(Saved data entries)
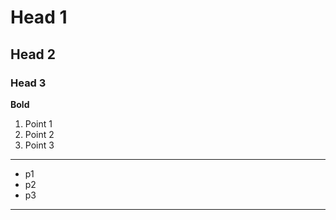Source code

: # Head 1
## Head 2
### Head 3
**Bold**
1. Point 1
2. Point 2
3. Point 3
-----
- p1
- p2
- p3
--------

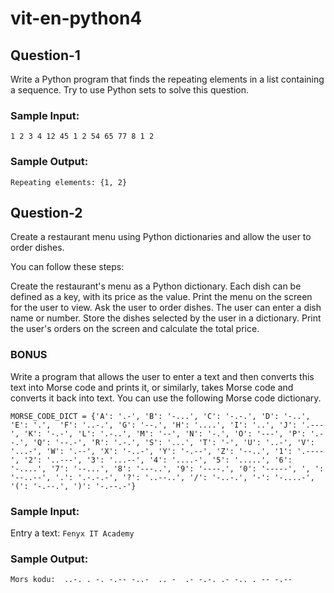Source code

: # vit-en-python4

## Question-1
Write a Python program that finds the repeating elements in a list containing a sequence. Try to use Python sets to solve this question.

### Sample Input:
`1 2 3 4 12 45 1 2 54 65 77 8 1 2`

### Sample Output:
`Repeating elements: {1, 2}`

## Question-2
Create a restaurant menu using Python dictionaries and allow the user to order dishes.

You can follow these steps:

Create the restaurant's menu as a Python dictionary. Each dish can be defined as a key, with its price as the value.
Print the menu on the screen for the user to view.
Ask the user to order dishes. The user can enter a dish name or number.
Store the dishes selected by the user in a dictionary.
Print the user's orders on the screen and calculate the total price.

### BONUS
Write a program that allows the user to enter a text and then converts this text into Morse code and prints it, or similarly, takes Morse code and converts it back into text. You can use the following Morse code dictionary.

`MORSE_CODE_DICT = {'A': '.-', 'B': '-...', 'C': '-.-.', 'D': '-..', 'E': '.', 
                   'F': '..-.', 'G': '--.', 'H': '....', 'I': '..', 'J': '.---',
                   'K': '-.-', 'L': '.-..', 'M': '--', 'N': '-.', 'O': '---',
                   'P': '.--.', 'Q': '--.-', 'R': '.-.', 'S': '...', 'T': '-',
                   'U': '..-', 'V': '...-', 'W': '.--', 'X': '-..-', 'Y': '-.--',
                   'Z': '--..', '1': '.----', '2': '..---', '3': '...--',
                   '4': '....-', '5': '.....', '6': '-....', '7': '--...',
                   '8': '---..', '9': '----.', '0': '-----', ', ': '--..--',
                   '.': '.-.-.-', '?': '..--..', '/': '-..-.', '-': '-....-',
                   '(': '-.--.', ')': '-.--.-'}`


### Sample Input:
Entry a text: `Fenyx IT Academy`

### Sample Output:
`Mors kodu:  ..-. . -. -.-- -..-  .. -  .- -.-. .- -.. . -- -.-- `            
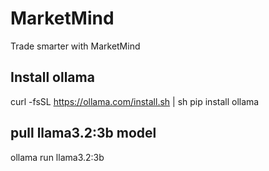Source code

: # MarketMind
Trade smarter with MarketMind

## Install ollama
curl -fsSL https://ollama.com/install.sh | sh
pip install ollama

## pull llama3.2:3b model
ollama run llama3.2:3b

## About this exercise
Without including any pictures, print each record exactly.

## Result of the task
Source code

: # Head 1
## Head 2
### Head 3
**Bold**
1. Point 1
2. Point 2
3. Point 3
-----
- p1
- p2
- p3
--------

Source code

: # vit-en-python4

## Question-1
Write a Python program that finds the repeating elements in a list containing a sequence. Try to use Python sets to solve this question.

### Sample Input:
`1 2 3 4 12 45 1 2 54 65 77 8 1 2`

### Sample Output:
`Repeating elements: {1, 2}`

## Question-2
Create a restaurant menu using Python dictionaries and allow the user to order dishes.

You can follow these steps:

Create the restaurant's menu as a Python dictionary. Each dish can be defined as a key, with its price as the value.
Print the menu on the screen for the user to view.
Ask the user to order dishes. The user can enter a dish name or number.
Store the dishes selected by the user in a dictionary.
Print the user's orders on the screen and calculate the total price.

### BONUS
Write a program that allows the user to enter a text and then converts this text into Morse code and prints it, or similarly, takes Morse code and converts it back into text. You can use the following Morse code dictionary.

`MORSE_CODE_DICT = {'A': '.-', 'B': '-...', 'C': '-.-.', 'D': '-..', 'E': '.', 
                   'F': '..-.', 'G': '--.', 'H': '....', 'I': '..', 'J': '.---',
                   'K': '-.-', 'L': '.-..', 'M': '--', 'N': '-.', 'O': '---',
                   'P': '.--.', 'Q': '--.-', 'R': '.-.', 'S': '...', 'T': '-',
                   'U': '..-', 'V': '...-', 'W': '.--', 'X': '-..-', 'Y': '-.--',
                   'Z': '--..', '1': '.----', '2': '..---', '3': '...--',
                   '4': '....-', '5': '.....', '6': '-....', '7': '--...',
                   '8': '---..', '9': '----.', '0': '-----', ', ': '--..--',
                   '.': '.-.-.-', '?': '..--..', '/': '-..-.', '-': '-....-',
                   '(': '-.--.', ')': '-.--.-'}`


### Sample Input:
Entry a text: `Fenyx IT Academy`

### Sample Output:
`Mors kodu:  ..-. . -. -.-- -..-  .. -  .- -.-. .- -.. . -- -.-- `            
Source code

: # MarketMind
Trade smarter with MarketMind

## Install ollama
curl -fsSL https://ollama.com/install.sh | sh
pip install ollama

## pull llama3.2:3b model
ollama run llama3.2:3b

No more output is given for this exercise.